Stored data
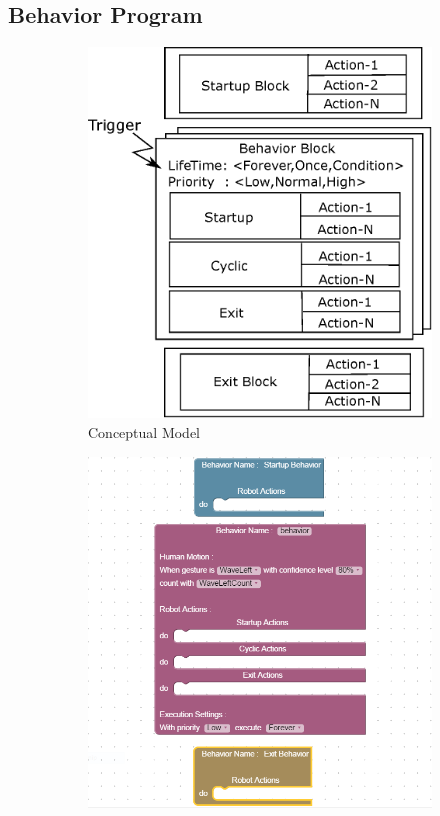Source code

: \documentclass{llncs}
\begin{document}
\subsection{Behavior Program}
\label{ssec:behavior_program}
\begin{figure}
\centering
\begin{subfigure}[t]{0.48\textwidth}
\includegraphics[width=\textwidth]{../thesis/assets/program_structure.eps}
\caption[Conceptual Model]{Conceptual Model}
\label{fig:program_concept}
\end{subfigure}
\begin{subfigure}[t]{0.48\textwidth}
\includegraphics[width=\textwidth]{../thesis/assets/program_block.png}

\end{subfigure}
\end{figure}
\end{document}
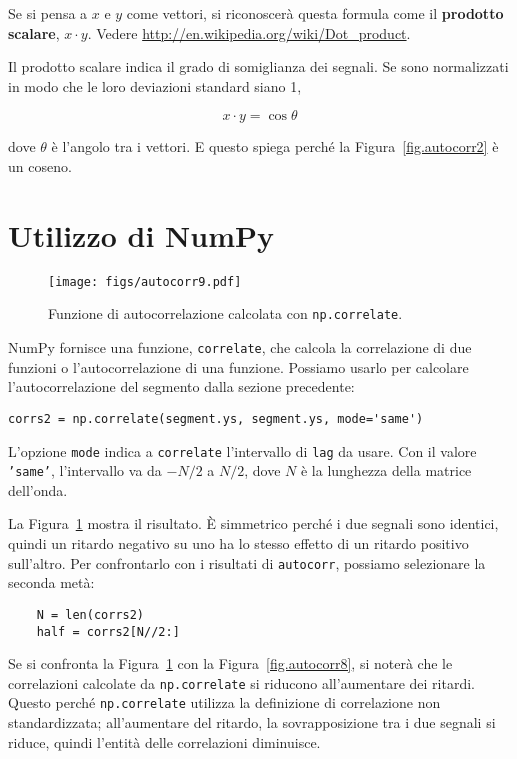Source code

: \documentclass[12pt,a4paper]{book}
\begin{document}
Se si pensa a $x$ e $y$ come vettori, si riconoscerà questa formula come il {\bf prodotto scalare}, $x \cdot y$. Vedere \url{http://en.wikipedia.org/wiki/Dot_product}.

\newcommand{\norm}{\mathrm{norm}}

Il prodotto scalare indica il grado di somiglianza dei segnali. Se sono normalizzati in modo che le loro deviazioni standard siano 1,

%
\[ x \cdot y = \cos \theta \] 

%
dove $\theta$ è l'angolo tra i vettori. E questo spiega perché la Figura~\ref{fig.autocorr2} è un coseno.

\section{Utilizzo di NumPy} \label{correlate} 

\begin{figure} 

\centerline{\texttt{[image: figs/autocorr9.pdf]}} \caption{Funzione di autocorrelazione calcolata con {\tt np.correlate}.} \label{fig.autocorr9} \end{figure} 

NumPy fornisce una funzione, {\tt correlate}, che calcola la correlazione di due funzioni o l'autocorrelazione di una funzione. Possiamo usarlo per calcolare l'autocorrelazione del segmento dalla sezione precedente:

\begin{verbatim} 
corrs2 = np.correlate(segment.ys, segment.ys, mode='same')
 \end{verbatim} 

L'opzione {\tt mode} indica a {\tt correlate} l'intervallo di {\tt lag} da usare. Con il valore {\tt 'same'}, l'intervallo va da $-N/2$ a $N/2$, dove $N$ è la lunghezza della matrice dell'onda.

La Figura~\ref{fig.autocorr9} mostra il risultato. È simmetrico perché i due segnali sono identici, quindi un ritardo negativo su uno ha lo stesso effetto di un ritardo positivo sull'altro. Per confrontarlo con i risultati di {\tt autocorr}, possiamo selezionare la seconda metà:

\begin{verbatim} 
    N = len(corrs2)
    half = corrs2[N//2:]
 \end{verbatim} 

Se si confronta la Figura~\ref{fig.autocorr9} con la Figura~\ref{fig.autocorr8}, si noterà che le correlazioni calcolate da {\tt np.correlate} si riducono all'aumentare dei ritardi. Questo perché {\tt np.correlate} utilizza la definizione di correlazione non standardizzata; all'aumentare del ritardo, la sovrapposizione tra i due segnali si riduce, quindi l'entità delle correlazioni diminuisce.
\end{document}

- Your task -
Your reply should be the lines of the records from the start through the line with "Se si pensa", copied word for word, pictures omitted.

- Result of the exercise -
Source code

: \documentclass{llncs}
\begin{document}
\subsection{Behavior Program}
\label{ssec:behavior_program}
\begin{figure}
\centering
\begin{subfigure}[t]{0.48\textwidth}
\includegraphics[width=\textwidth]{../thesis/assets/program_structure.eps}
\caption[Conceptual Model]{Conceptual Model}
\label{fig:program_concept}
\end{subfigure}
\begin{subfigure}[t]{0.48\textwidth}
\includegraphics[width=\textwidth]{../thesis/assets/program_block.png}

\end{subfigure}
\end{figure}
\end{document}
Source code

: \documentclass[12pt,a4paper]{book}
\begin{document}
Se si pensa a $x$ e $y$ come vettori, si riconoscerà questa formula come il {\bf prodotto scalare}, $x \cdot y$. Vedere \url{http://en.wikipedia.org/wiki/Dot_product}.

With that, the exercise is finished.